Luckily, I don't have literature until nine, or else I would have been tardy for my first lecture.
I laid in bed awake for quite a while last night, my mind revisiting the events that occurred with Blaze. I am still angry at myself for sitting like a stooge and allowing him to 'almost kiss' me. I don't care how red his lips were or how he had chanted some voodoo mantra that somehow clouded my reasoning skills. My mom didn't raise me like this—my dad, definitely, did not raise me like this. He's probably up there, watching me, and feeling so disappointed that I almost succumbed to temptation last night. What would have happened if April had not returned at that moment? I would have had my first kiss taken by a boy who I have only known for a day.
I climb out of bed and head for the bathroom, rubbing my eyes as I try to keep myself from tumbling over. I am feeling extremely tired.
I brush my teeth with half-opened eyes and then get under the shower. The cool water springs me awake instantly and in no time, I am reenergized. Well, it seems Homewood's infamous freezing shower will become handy for mornings like these.
I throw on a light-yellow shirt with a flower-shaped cleavage and a jean shorts jumper. My hair is quite hard to handle, and so to save me the trouble, I fork my fingers through some of the strands and manage to tie it into a messy bun. I'll try to straighten it on the weekend or something.
Sweeping away a few abandoned curls, I grab my backpack from my bed, and my phone dings from the nightstand, reminding me not to leave it behind.
I don't have much use for a cellphone except to call Callum or my mom. I don't have social media apps or whatever other stuff my age-group use their cellphones for. Mine is filled with reading applications and diet calendars my mom had asked me to download some months back.
Fixing my bag onto my back, I unlock the sleek device to see two messages.

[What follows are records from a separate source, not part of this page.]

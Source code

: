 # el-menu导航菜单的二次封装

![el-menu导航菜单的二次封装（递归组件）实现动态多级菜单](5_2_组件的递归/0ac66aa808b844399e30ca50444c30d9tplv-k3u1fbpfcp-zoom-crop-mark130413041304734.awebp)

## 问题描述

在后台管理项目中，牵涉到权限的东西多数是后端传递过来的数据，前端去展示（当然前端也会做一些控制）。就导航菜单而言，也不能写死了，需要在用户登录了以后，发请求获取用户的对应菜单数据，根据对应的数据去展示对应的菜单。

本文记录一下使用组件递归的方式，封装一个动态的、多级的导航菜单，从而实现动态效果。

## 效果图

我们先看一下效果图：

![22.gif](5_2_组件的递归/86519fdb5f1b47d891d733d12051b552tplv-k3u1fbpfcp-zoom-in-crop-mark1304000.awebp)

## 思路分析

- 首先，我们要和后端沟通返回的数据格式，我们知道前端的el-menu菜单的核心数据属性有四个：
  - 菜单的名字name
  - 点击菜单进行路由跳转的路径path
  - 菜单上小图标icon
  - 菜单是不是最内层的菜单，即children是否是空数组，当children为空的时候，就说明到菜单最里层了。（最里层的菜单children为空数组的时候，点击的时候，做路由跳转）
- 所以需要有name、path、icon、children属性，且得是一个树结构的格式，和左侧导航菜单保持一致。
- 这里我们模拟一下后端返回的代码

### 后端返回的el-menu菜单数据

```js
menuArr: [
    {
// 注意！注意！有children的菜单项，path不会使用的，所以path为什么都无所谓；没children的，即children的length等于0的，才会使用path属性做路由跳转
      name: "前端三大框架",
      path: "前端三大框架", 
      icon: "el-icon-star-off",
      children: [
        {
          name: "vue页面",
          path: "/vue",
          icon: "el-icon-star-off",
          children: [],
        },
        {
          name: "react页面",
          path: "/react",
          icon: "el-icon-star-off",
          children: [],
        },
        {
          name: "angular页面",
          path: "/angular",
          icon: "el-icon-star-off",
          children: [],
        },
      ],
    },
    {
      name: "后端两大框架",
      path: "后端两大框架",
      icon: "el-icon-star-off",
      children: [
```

I wish I could say the same. I thought.
I sigh and facepalm myself. How on earth could I forget such important things? I slide out of her chat and check my flo calendar app, realizing that my period is scheduled for tomorrow. The drive to my hometown would be tedious, so I decide to grab some from the mall after class. My mom will most likely be disappointed. I can imagine how elated she felt to find an excuse to see me so soon. I wouldn't be surprised if she was the one who snuck it out of my bag intentionally, because I am almost certain I had slipped them in.
I leave the dorm and close the door behind me, tucking the key in the side pocket of my knapsack. I have about ten minutes before class starts so I try to hasten my footsteps. As soon as I break the corner, I immediately notice two persons standing against the wall.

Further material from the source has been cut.